### DATA
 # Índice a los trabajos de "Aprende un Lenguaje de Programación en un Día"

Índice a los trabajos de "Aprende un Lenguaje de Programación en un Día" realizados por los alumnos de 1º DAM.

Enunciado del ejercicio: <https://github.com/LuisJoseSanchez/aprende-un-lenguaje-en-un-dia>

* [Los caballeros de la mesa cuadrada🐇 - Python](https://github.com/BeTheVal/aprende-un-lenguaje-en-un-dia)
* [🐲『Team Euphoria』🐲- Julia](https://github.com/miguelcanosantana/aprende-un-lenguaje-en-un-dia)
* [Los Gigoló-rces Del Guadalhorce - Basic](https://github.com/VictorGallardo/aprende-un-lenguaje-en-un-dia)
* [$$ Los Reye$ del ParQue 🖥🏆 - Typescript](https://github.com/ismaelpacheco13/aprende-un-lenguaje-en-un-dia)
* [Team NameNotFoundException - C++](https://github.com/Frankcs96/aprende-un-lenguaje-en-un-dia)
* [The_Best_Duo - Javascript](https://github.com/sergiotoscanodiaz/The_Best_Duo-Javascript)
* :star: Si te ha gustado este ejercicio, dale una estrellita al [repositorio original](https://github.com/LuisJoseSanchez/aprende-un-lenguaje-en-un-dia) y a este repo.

### TASK DIRECTIONS
Output the whole listing exactly as given.

### TASK OUTPUT
 # Índice a los trabajos de "Aprende un Lenguaje de Programación en un Día"

Índice a los trabajos de "Aprende un Lenguaje de Programación en un Día" realizados por los alumnos de 1º DAM.

Enunciado del ejercicio: <https://github.com/LuisJoseSanchez/aprende-un-lenguaje-en-un-dia>

* [Los caballeros de la mesa cuadrada🐇 - Python](https://github.com/BeTheVal/aprende-un-lenguaje-en-un-dia)
* [🐲『Team Euphoria』🐲- Julia](https://github.com/miguelcanosantana/aprende-un-lenguaje-en-un-dia)
* [Los Gigoló-rces Del Guadalhorce - Basic](https://github.com/VictorGallardo/aprende-un-lenguaje-en-un-dia)
* [$$ Los Reye$ del ParQue 🖥🏆 - Typescript](https://github.com/ismaelpacheco13/aprende-un-lenguaje-en-un-dia)
* [Team NameNotFoundException - C++](https://github.com/Frankcs96/aprende-un-lenguaje-en-un-dia)
* [The_Best_Duo - Javascript](https://github.com/sergiotoscanodiaz/The_Best_Duo-Javascript)
* :star: Si te ha gustado este ejercicio, dale una estrellita al [repositorio original](https://github.com/LuisJoseSanchez/aprende-un-lenguaje-en-un-dia) y a este repo.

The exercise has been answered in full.